§ **Exercise data**:
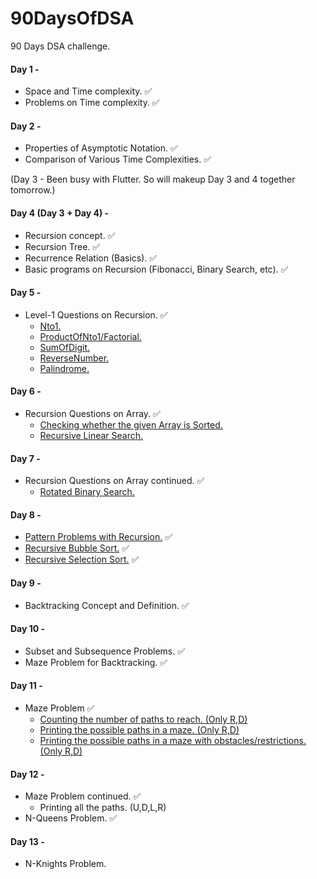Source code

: # 90DaysOfDSA
90 Days DSA challenge.

#### Day 1 - 
- Space and Time complexity. ✅
- Problems on Time complexity. ✅

#### Day 2 -
- Properties of Asymptotic Notation. ✅
- Comparison of Various Time Complexities. ✅

(Day 3 - Been busy with Flutter. So will makeup Day 3 and 4 together tomorrow.) 

#### Day 4 (Day 3 + Day 4) -
- Recursion concept. ✅
- Recursion Tree. ✅
- Recurrence Relation (Basics). ✅
- Basic programs on Recursion (Fibonacci, Binary Search, etc). ✅

#### Day 5 -
- Level-1 Questions on Recursion. ✅
  - [Nto1.](https://github.com/SandeepUrankar/90DaysOfDSA/blob/main/Programs/Recursion/Day-5/Nto1.cpp)
  - [ProductOfNto1/Factorial.](https://github.com/SandeepUrankar/90DaysOfDSA/blob/main/Programs/Recursion/Day-5/ProductOfNto1.cpp)
  - [SumOfDigit.](https://github.com/SandeepUrankar/90DaysOfDSA/blob/main/Programs/Recursion/Day-5/SumOfDigits.cpp)
  - [ReverseNumber.](https://github.com/SandeepUrankar/90DaysOfDSA/blob/main/Programs/Recursion/Day-5/ReverseNumber.cpp)
  - [Palindrome.](https://github.com/SandeepUrankar/90DaysOfDSA/blob/main/Programs/Recursion/Day-5/Palindrome.cpp)

#### Day 6 -
- Recursion Questions on Array. ✅
  - [Checking whether the given Array is Sorted.](https://github.com/SandeepUrankar/90DaysOfDSA/blob/main/Programs/Recursion/Day-6/IsArraySorted.cpp)
  - [Recursive Linear Search.](https://github.com/SandeepUrankar/90DaysOfDSA/blob/main/Programs/Recursion/Day-6/LinearSearch.cpp)

#### Day 7 -
- Recursion Questions on Array continued. ✅
  - [Rotated Binary Search.](https://github.com/SandeepUrankar/90DaysOfDSA/blob/main/Programs/Recursion/Day-7/RotatedBinarySearch.cpp)

#### Day 8 -
- [Pattern Problems with Recursion.](https://github.com/SandeepUrankar/90DaysOfDSA/blob/main/Programs/Recursion/Day-8/Patterns.cpp) ✅ 
- [Recursive Bubble Sort.](https://github.com/SandeepUrankar/90DaysOfDSA/blob/main/Programs/Recursion/Day-8/BubbleSortRecursive.cpp) ✅
- [Recursive Selection Sort.](https://github.com/SandeepUrankar/90DaysOfDSA/blob/main/Programs/Recursion/Day-8/SelectionSortRecursive.cpp) ✅

#### Day 9 - 
- Backtracking Concept and Definition. ✅

#### Day 10 -
- Subset and Subsequence Problems. ✅
- Maze Problem for Backtracking. ✅

#### Day 11 -
- Maze Problem ✅
  - [Counting the number of paths to reach. (Only R,D)](https://github.com/SandeepUrankar/90DaysOfDSA/blob/main/src/Programs/BackTracking/Day_11/Maze.java)
  - [Printing the possible paths in a maze. (Only R,D)](https://github.com/SandeepUrankar/90DaysOfDSA/blob/main/src/Programs/BackTracking/Day_11/Maze.java)
  - [Printing the possible paths in a maze with obstacles/restrictions. (Only R,D)](https://github.com/SandeepUrankar/90DaysOfDSA/blob/main/src/Programs/BackTracking/Day_11/Maze.java)

#### Day 12 -
- Maze Problem continued. ✅
  - Printing all the paths. (U,D,L,R)
- N-Queens Problem. ✅

#### Day 13 -
- N-Knights Problem. 
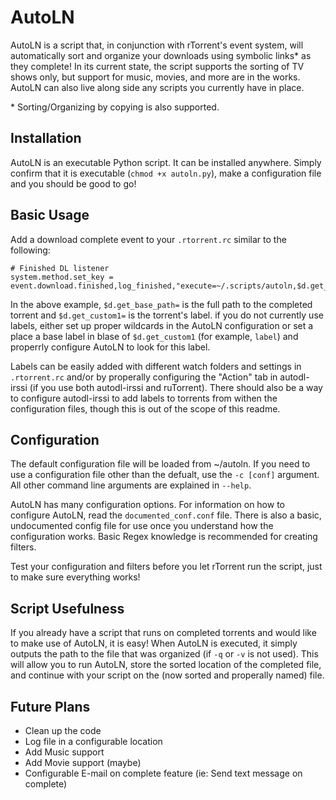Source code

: # AutoLN

AutoLN is a script that, in conjunction with rTorrent's event system, will
automatically sort and organize your downloads using symbolic links\* as they
complete! In its current state, the script supports the sorting of TV shows
only, but support for music, movies, and more are in the works. AutoLN can also
live along side any scripts you currently have in place.

\* Sorting/Organizing by copying is also supported.

## Installation

AutoLN is an executable Python script. It can be installed anywhere. Simply
confirm that it is executable (`chmod +x autoln.py`), make a configuration
file and you should be good to go!

## Basic Usage

Add a download complete event to your `.rtorrent.rc` similar to the
following:

	# Finished DL listener
	system.method.set_key = event.download.finished,log_finished,"execute=~/.scripts/autoln,$d.get_base_path=,$d.get_custom1="

In the above example, `$d.get_base_path=` is the full path to the completed
torrent and `$d.get_custom1=` is the torrent's label. if you do not currently
use labels, either set up proper wildcards in the AutoLN configuration or
set a place a base label in blase of `$d.get_custom1` (for example, `label`)
and properrly configure AutoLN to look for this label.

Labels can be easily added with different watch folders and settings in
`.rtorrent.rc` and/or by properally configuring the "Action" tab in
autodl-irssi (if you use both autodl-irssi and ruTorrent). There should
also be a way to configure autodl-irssi to add labels to torrents from
withen the configuration files, though this is out of the scope of this
readme.

## Configuration

The default configuration file will be loaded from ~/autoln. If you need to
use a configuration file other than the defualt, use the `-c [conf]`
argument. All other command line arguments are explained in `--help`.

AutoLN has many configuration options. For information on how to configure
AutoLN, read the `documented_conf.conf` file. There is also a basic,
undocumented config file for use once you understand how the configuration
works. Basic Regex knowledge is recommended for creating filters.

Test your configuration and filters before you let rTorrent run the script,
just to make sure everything works!

## Script Usefulness

If you already have a script that runs on completed torrents and would like
to make use of AutoLN, it is easy! When AutoLN is executed, it simply outputs
the path to the file that was organized (if `-q` or `-v` is not used). This
will allow you to run AutoLN, store the sorted location of the completed file,
and continue with your script on the (now sorted and properally named) file.

## Future Plans

* Clean up the code
* Log file in a configurable location
* Add Music support
* Add Movie support (maybe)
* Configurable E-mail on complete feature (ie: Send text message on complete)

§ **Exercise goal**:
All lines from the one with "## Future Plans" onward to the end of the records above should be repeated exactly, and only those lines.

§ **Expected output**:
## Future Plans

* Clean up the code
* Log file in a configurable location
* Add Music support
* Add Movie support (maybe)
* Configurable E-mail on complete feature (ie: Send text message on complete)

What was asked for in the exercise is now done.